WBBM Newsradio's Bernie Tafoya reports Daley's clandestine demolition of the runway at Meigs left the airport in a shambles, and stranded 16 planes at the airfield.
The move shocked Friends of the Parks President Erma Tranter, who was in favor of transforming Northerly Island into a lakefront park and nature preserve; even she thought the way the mayor went about it was ill-advised.
"It lacked transparency, of course," she said.
10th Anniversary Of Meigs Closing
Steve Whitney, president of Friends of Meigs Field, said the mayor lied about concerns about terrorist attacks being launched from the airport.

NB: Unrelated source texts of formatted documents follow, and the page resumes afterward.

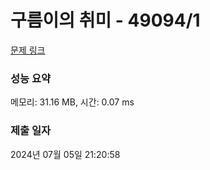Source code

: # 구름이의 취미 - 49094/1 

[문제 링크](https://level.goorm.io/exam/49094/%EA%B5%AC%EB%A6%84%EC%9D%B4%EC%9D%98-%EC%B7%A8%EB%AF%B8/quiz/1) 

### 성능 요약

메모리: 31.16 MB, 시간: 0.07 ms

### 제출 일자

2024년 07월 05일 21:20:58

"it was basically done by both lying and cheating. He lied about the reason for it; he never was worried about terrorism. He always just wanted to have his park," he said. "In terms of cheating, he actually did it illegally."
The demolition of Meigs cost the city more than $1 million in federal fines, and reimbursement of grants, not counting legal fees defending the closure in court.
People who worked to try to keep Meigs Field open planned to meet this weekend to reminisce.
The single-strip Meigs Field opened on Northerly Island in 1947, and the runway was used almost exclusively by small private and charter planes.
Whitney said the airport benefitted the city in many ways.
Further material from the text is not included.